Dataset entries
::::::::

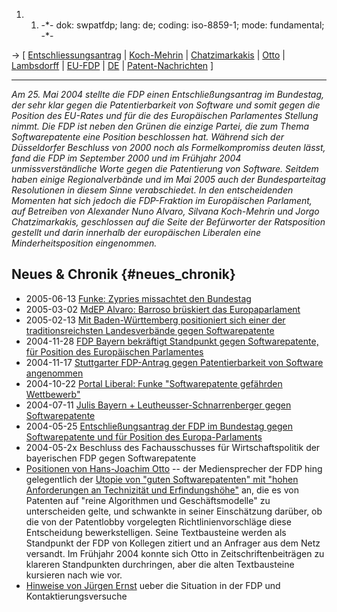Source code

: 1.  1.  -\*- dok: swpatfdp; lang: de; coding: iso-8859-1; mode:
        fundamental; -\*-

-\> \[ [ Entschliessungsantrag](Fdp0405De "wikilink") \| [
Koch-Mehrin](SilvanaKochMehrinDe "wikilink") \| [
Chatzimarkakis](JorgoChatzimarkakisDe "wikilink") \| [
Otto](HansJoachimOttoDe "wikilink") \| [
Lambsdorff](AlexanderGrafLambsdorffDe "wikilink") \| [
EU-FDP](ElectDeFdp0405De "wikilink") \| [ DE](SwpatdeDe "wikilink") \| [
Patent-Nachrichten](SwpatcninoDe "wikilink") \]

------------------------------------------------------------------------

*Am 25. Mai 2004 stellte die FDP einen Entschließungsantrag im
Bundestag, der sehr klar gegen die Patentierbarkeit von Software und
somit gegen die Position des EU-Rates und für die des Europäischen
Parlamentes Stellung nimmt. Die FDP ist neben den Grünen die einzige
Partei, die zum Thema Softwarepatente eine Position beschlossen hat.
Während sich der Düsseldorfer Beschluss von 2000 noch als
Formelkompromiss deuten lässt, fand die FDP im September 2000 und im
Frühjahr 2004 unmissverständliche Worte gegen die Patentierung von
Software. Seitdem haben einige Regionalverbände und im Mai 2005 auch der
Bundesparteitag Resolutionen in diesem Sinne verabschiedet. In den
entscheidenden Momenten hat sich jedoch die FDP-Fraktion im Europäischen
Parlament, auf Betreiben von Alexander Nuno Alvaro, Silvana Koch-Mehrin
und Jorgo Chatzimarkakis, geschlossen auf die Seite der Befürworter der
Ratsposition gestellt und darin innerhalb der europäischen Liberalen
eine Minderheitsposition eingenommen.*

## Neues & Chronik {#neues_chronik}

-   2005-06-13 [ Funke: Zypries missachtet den
    Bundestag](Funke050611De "wikilink")
-   2005-03-02 [MdEP Alvaro: Barroso brüskiert das
    Europaparlament](http://www.liberale.de/portal/index.phtml?page_id=8112&id=4157 "wikilink")
-   2005-02-13 [ Mit Baden-Württemberg positioniert sich einer der
    traditionsreichsten Landesverbände gegen
    Softwarepatente](DeFdp050213De "wikilink")
-   2004-11-28 [ FDP Bayern bekräftigt Standpunkt gegen Softwarepatente,
    für Position des Europäischen
    Parlamentes](FdpBayern0411De "wikilink")
-   2004-11-17 [Stuttgarter FDP-Antrag gegen Patentierbarkeit von
    Software
    angenommen](http://www.fdp-bw.de/regional/dok_einzeln.php?kvid=Stuttgart&id=386 "wikilink")
-   2004-10-22 [Portal Liberal: Funke \"Softwarepatente gefährden
    Wettbewerb\"](http://www.liberale.de/portal/index.phtml?page_id=6968&id=3566 "wikilink")
-   2004-07-11 [ Julis Bayern + Leutheusser-Schnarrenberger gegen
    Softwarepatente](Juli040711De "wikilink")
-   2004-05-25 [ Entschließungsantrag der FDP im Bundestag gegen
    Softwarepatente und für Position des
    Europa-Parlaments](Fdp0405De "wikilink")
-   2004-05-2x Beschluss des Fachausschusses für Wirtschaftspolitik der
    bayerischen FDP gegen Softwarepatente
-   [ Positionen von Hans-Joachim Otto](HansJoachimOttoDe "wikilink")
    \-- der Mediensprecher der FDP hing gelegentlich der [Utopie von
    \"guten Softwarepatenten\" mit \"hohen Anforderungen an Technizität
    und
    Erfindungshöhe\"](http://swpat.ffii.org/analysis/trivial/ "wikilink")
    an, die es von Patenten auf \"reine Algorithmen und
    Geschäftsmodelle\" zu unterscheiden gelte, und schwankte in seiner
    Einschätzung darüber, ob die von der Patentlobby vorgelegten
    Richtlinienvorschläge diese Entscheidung bewerkstelligen. Seine
    Textbausteine werden als Standpunkt der FDP von Kollegen zitiert und
    an Anfrager aus dem Netz versandt. Im Frühjahr 2004 konnte sich Otto
    in Zeitschriftenbeiträgen zu klareren Standpunkten durchringen, aber
    die alten Textbausteine kursieren nach wie vor.
-   [ Hinweise von Jürgen Ernst](SwpatfdpErnstDe "wikilink") ueber die
    Situation in der FDP und Kontaktierungsversuche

::::::::

### Your assignment
The answer should contain nothing but the lines from the top of the data above through the line containing "für Position des Europäischen", copied exactly, with no images.

### Solution to this task
Source code

: 1.  1.  -\*- dok: swpatfdp; lang: de; coding: iso-8859-1; mode:
        fundamental; -\*-

-\> \[ [ Entschliessungsantrag](Fdp0405De "wikilink") \| [
Koch-Mehrin](SilvanaKochMehrinDe "wikilink") \| [
Chatzimarkakis](JorgoChatzimarkakisDe "wikilink") \| [
Otto](HansJoachimOttoDe "wikilink") \| [
Lambsdorff](AlexanderGrafLambsdorffDe "wikilink") \| [
EU-FDP](ElectDeFdp0405De "wikilink") \| [ DE](SwpatdeDe "wikilink") \| [
Patent-Nachrichten](SwpatcninoDe "wikilink") \]

------------------------------------------------------------------------

*Am 25. Mai 2004 stellte die FDP einen Entschließungsantrag im
Bundestag, der sehr klar gegen die Patentierbarkeit von Software und
somit gegen die Position des EU-Rates und für die des Europäischen
Parlamentes Stellung nimmt. Die FDP ist neben den Grünen die einzige
Partei, die zum Thema Softwarepatente eine Position beschlossen hat.
Während sich der Düsseldorfer Beschluss von 2000 noch als
Formelkompromiss deuten lässt, fand die FDP im September 2000 und im
Frühjahr 2004 unmissverständliche Worte gegen die Patentierung von
Software. Seitdem haben einige Regionalverbände und im Mai 2005 auch der
Bundesparteitag Resolutionen in diesem Sinne verabschiedet. In den
entscheidenden Momenten hat sich jedoch die FDP-Fraktion im Europäischen
Parlament, auf Betreiben von Alexander Nuno Alvaro, Silvana Koch-Mehrin
und Jorgo Chatzimarkakis, geschlossen auf die Seite der Befürworter der
Ratsposition gestellt und darin innerhalb der europäischen Liberalen
eine Minderheitsposition eingenommen.*

## Neues & Chronik {#neues_chronik}

-   2005-06-13 [ Funke: Zypries missachtet den
    Bundestag](Funke050611De "wikilink")
-   2005-03-02 [MdEP Alvaro: Barroso brüskiert das
    Europaparlament](http://www.liberale.de/portal/index.phtml?page_id=8112&id=4157 "wikilink")
-   2005-02-13 [ Mit Baden-Württemberg positioniert sich einer der
    traditionsreichsten Landesverbände gegen
    Softwarepatente](DeFdp050213De "wikilink")
-   2004-11-28 [ FDP Bayern bekräftigt Standpunkt gegen Softwarepatente,
    für Position des Europäischen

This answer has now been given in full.